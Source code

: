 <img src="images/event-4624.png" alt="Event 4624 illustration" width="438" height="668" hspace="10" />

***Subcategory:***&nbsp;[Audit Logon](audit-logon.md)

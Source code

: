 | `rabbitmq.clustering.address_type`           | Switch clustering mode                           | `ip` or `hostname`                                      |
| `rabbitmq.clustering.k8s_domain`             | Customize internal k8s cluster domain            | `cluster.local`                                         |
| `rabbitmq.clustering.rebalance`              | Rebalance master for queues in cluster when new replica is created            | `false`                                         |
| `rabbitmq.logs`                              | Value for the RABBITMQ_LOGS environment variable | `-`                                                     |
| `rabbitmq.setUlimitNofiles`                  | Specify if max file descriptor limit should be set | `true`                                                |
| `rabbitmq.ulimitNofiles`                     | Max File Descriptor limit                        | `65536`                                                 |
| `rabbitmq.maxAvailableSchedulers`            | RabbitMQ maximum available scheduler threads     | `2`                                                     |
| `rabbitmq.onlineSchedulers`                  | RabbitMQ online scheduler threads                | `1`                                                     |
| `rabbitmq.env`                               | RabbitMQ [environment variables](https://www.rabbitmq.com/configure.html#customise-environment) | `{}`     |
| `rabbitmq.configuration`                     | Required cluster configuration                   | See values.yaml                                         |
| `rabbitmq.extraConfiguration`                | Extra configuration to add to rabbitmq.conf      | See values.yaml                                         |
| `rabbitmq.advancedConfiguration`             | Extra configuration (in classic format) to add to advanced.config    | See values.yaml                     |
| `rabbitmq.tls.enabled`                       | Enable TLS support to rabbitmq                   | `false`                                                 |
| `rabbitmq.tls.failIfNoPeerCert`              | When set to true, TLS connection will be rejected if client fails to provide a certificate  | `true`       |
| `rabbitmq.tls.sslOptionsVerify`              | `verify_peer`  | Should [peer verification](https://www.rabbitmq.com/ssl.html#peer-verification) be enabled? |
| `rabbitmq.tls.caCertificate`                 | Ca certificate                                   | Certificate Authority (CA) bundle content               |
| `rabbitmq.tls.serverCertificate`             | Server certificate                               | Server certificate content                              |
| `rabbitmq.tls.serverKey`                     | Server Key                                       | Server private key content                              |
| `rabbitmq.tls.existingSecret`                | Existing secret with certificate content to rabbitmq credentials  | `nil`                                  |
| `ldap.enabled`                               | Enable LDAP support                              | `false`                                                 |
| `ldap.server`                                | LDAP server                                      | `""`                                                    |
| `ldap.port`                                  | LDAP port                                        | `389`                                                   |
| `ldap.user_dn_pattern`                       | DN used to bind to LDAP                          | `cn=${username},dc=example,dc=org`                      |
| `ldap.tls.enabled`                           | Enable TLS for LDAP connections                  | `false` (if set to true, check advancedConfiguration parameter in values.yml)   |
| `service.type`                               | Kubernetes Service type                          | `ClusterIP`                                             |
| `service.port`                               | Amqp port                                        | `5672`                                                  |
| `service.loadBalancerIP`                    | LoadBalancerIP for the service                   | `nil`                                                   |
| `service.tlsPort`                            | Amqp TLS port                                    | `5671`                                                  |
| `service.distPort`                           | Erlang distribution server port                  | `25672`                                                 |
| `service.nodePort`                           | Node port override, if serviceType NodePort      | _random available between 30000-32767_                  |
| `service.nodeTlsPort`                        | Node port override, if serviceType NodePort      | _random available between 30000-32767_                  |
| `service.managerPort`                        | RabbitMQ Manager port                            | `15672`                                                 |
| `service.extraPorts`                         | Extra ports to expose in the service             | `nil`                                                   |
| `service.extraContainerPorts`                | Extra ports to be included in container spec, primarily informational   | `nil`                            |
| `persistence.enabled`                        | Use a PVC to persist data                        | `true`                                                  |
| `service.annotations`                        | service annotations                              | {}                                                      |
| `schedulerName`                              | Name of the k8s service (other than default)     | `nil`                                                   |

## PROBLEM
Please copy all lines of the listing in which the string "between" occurs.

## RESPONSE BELOW
| `service.nodePort`                           | Node port override, if serviceType NodePort      | _random available between 30000-32767_                  |
| `service.nodeTlsPort`                        | Node port override, if serviceType NodePort      | _random available between 30000-32767_                  |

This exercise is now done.